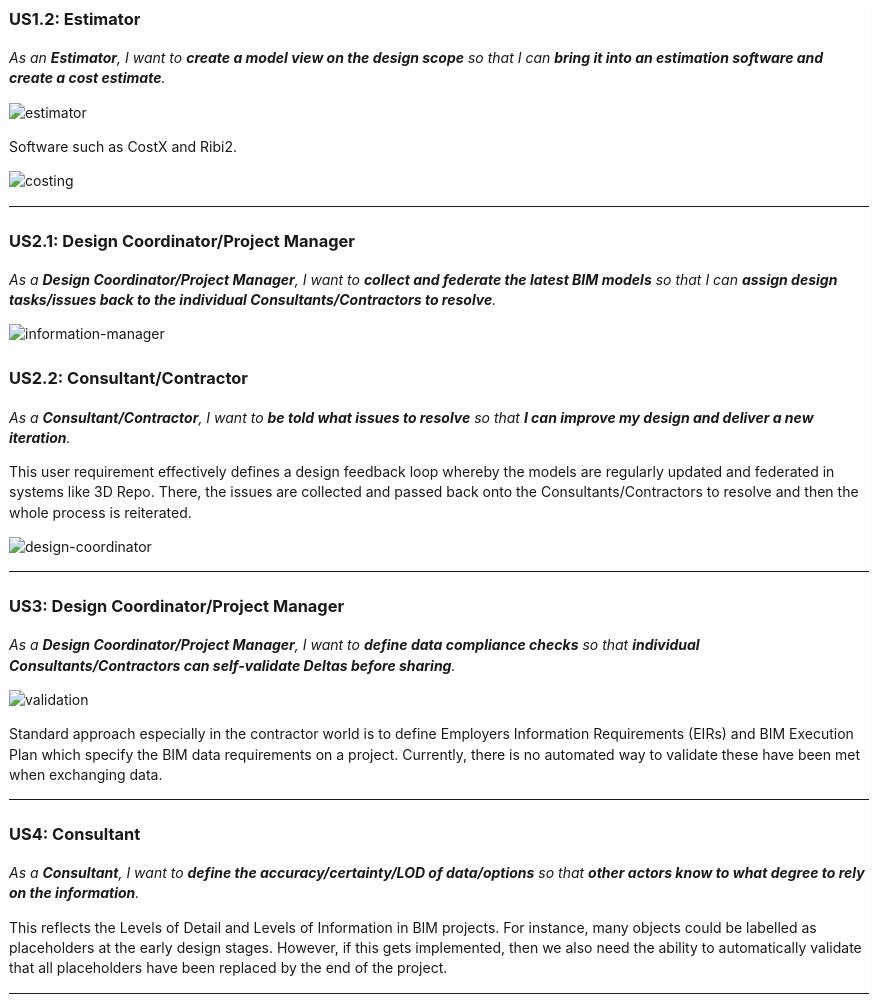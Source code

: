 ### US1.2: Estimator 
_As an **Estimator**, I want to **create a model view on the design scope** so that I can **bring it into an estimation software and create a cost estimate**._

![estimator](https://user-images.githubusercontent.com/3008807/56723456-e63f8080-6740-11e9-9925-204496aaaa16.png)

Software such as CostX and Ribi2.

![costing](https://user-images.githubusercontent.com/3008807/56737642-c456f580-6762-11e9-82fe-bda37c8d04d0.png)

---

### US2.1: Design Coordinator/Project Manager

_As a **Design Coordinator/Project Manager**, I want to **collect and federate the latest BIM models** so that I can **assign design tasks/issues back to the individual Consultants/Contractors to resolve**._

![information-manager](https://user-images.githubusercontent.com/3008807/56736686-b30ce980-6760-11e9-96a7-30e9ca159a7e.png)

### US2.2: Consultant/Contractor 

_As a **Consultant/Contractor**, I want to **be told what issues to resolve** so that **I can improve my design and deliver a new iteration**._

This user requirement effectively defines a design feedback loop whereby the models are regularly updated and federated in systems like 3D Repo. There, the issues are collected and passed back onto the Consultants/Contractors to resolve and then the whole process is reiterated.

![design-coordinator](https://user-images.githubusercontent.com/3008807/56735843-8061f180-675e-11e9-8691-594ab21bb74f.png)

---

### US3: Design Coordinator/Project Manager

_As a **Design Coordinator/Project Manager**, I want to **define data compliance checks** so that **individual Consultants/Contractors can self-validate Deltas before sharing**._

![validation](https://user-images.githubusercontent.com/3008807/56736511-3c6fec00-6760-11e9-8821-a3b421637022.png)

Standard approach especially in the contractor world is to define Employers Information Requirements (EIRs) and BIM Execution Plan which specify the BIM data requirements on a project. Currently, there is no automated way to validate these have been met when exchanging data.

---

### US4: Consultant

_As a **Consultant**, I want to **define the accuracy/certainty/LOD of data/options** so that **other actors know to what degree to rely on the information**._ 

This reflects the Levels of Detail and Levels of Information in BIM projects. For instance, many objects could be labelled as placeholders at the early design stages. However, if this gets implemented, then we also need the ability to automatically validate that all placeholders have been replaced by the end of the project.

---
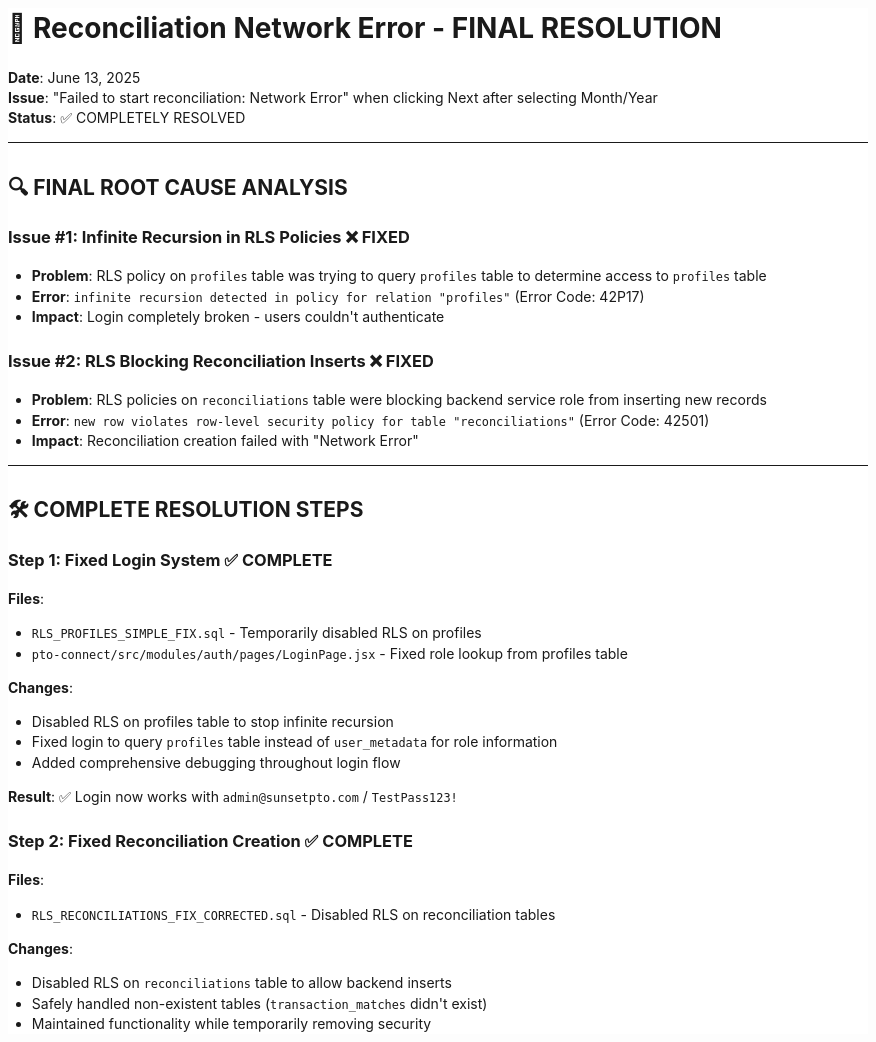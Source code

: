 # 🎉 Reconciliation Network Error - FINAL RESOLUTION

**Date**: June 13, 2025  
**Issue**: "Failed to start reconciliation: Network Error" when clicking Next after selecting Month/Year  
**Status**: ✅ COMPLETELY RESOLVED

---

## 🔍 FINAL ROOT CAUSE ANALYSIS

### **Issue #1: Infinite Recursion in RLS Policies** ❌ FIXED
- **Problem**: RLS policy on `profiles` table was trying to query `profiles` table to determine access to `profiles` table
- **Error**: `infinite recursion detected in policy for relation "profiles"` (Error Code: 42P17)
- **Impact**: Login completely broken - users couldn't authenticate

### **Issue #2: RLS Blocking Reconciliation Inserts** ❌ FIXED  
- **Problem**: RLS policies on `reconciliations` table were blocking backend service role from inserting new records
- **Error**: `new row violates row-level security policy for table "reconciliations"` (Error Code: 42501)
- **Impact**: Reconciliation creation failed with "Network Error"

---

## 🛠️ COMPLETE RESOLUTION STEPS

### **Step 1: Fixed Login System** ✅ COMPLETE
**Files**: 
- `RLS_PROFILES_SIMPLE_FIX.sql` - Temporarily disabled RLS on profiles
- `pto-connect/src/modules/auth/pages/LoginPage.jsx` - Fixed role lookup from profiles table

**Changes**:
- Disabled RLS on profiles table to stop infinite recursion
- Fixed login to query `profiles` table instead of `user_metadata` for role information
- Added comprehensive debugging throughout login flow

**Result**: ✅ Login now works with `admin@sunsetpto.com` / `TestPass123!`

### **Step 2: Fixed Reconciliation Creation** ✅ COMPLETE
**Files**:
- `RLS_RECONCILIATIONS_FIX_CORRECTED.sql` - Disabled RLS on reconciliation tables

**Changes**:
- Disabled RLS on `reconciliations` table to allow backend inserts
- Safely handled non-existent tables (`transaction_matches` didn't exist)
- Maintained functionality while temporarily removing security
▬▬▬▬▬▬▬▬▬▬
▶ _Your objective_:
Your task is to find each line in the entries that contains the string "backend" and copy it.

▶ _Answer to this task_:
- **Problem**: RLS policies on `reconciliations` table were blocking backend service role from inserting new records
- Disabled RLS on `reconciliations` table to allow backend inserts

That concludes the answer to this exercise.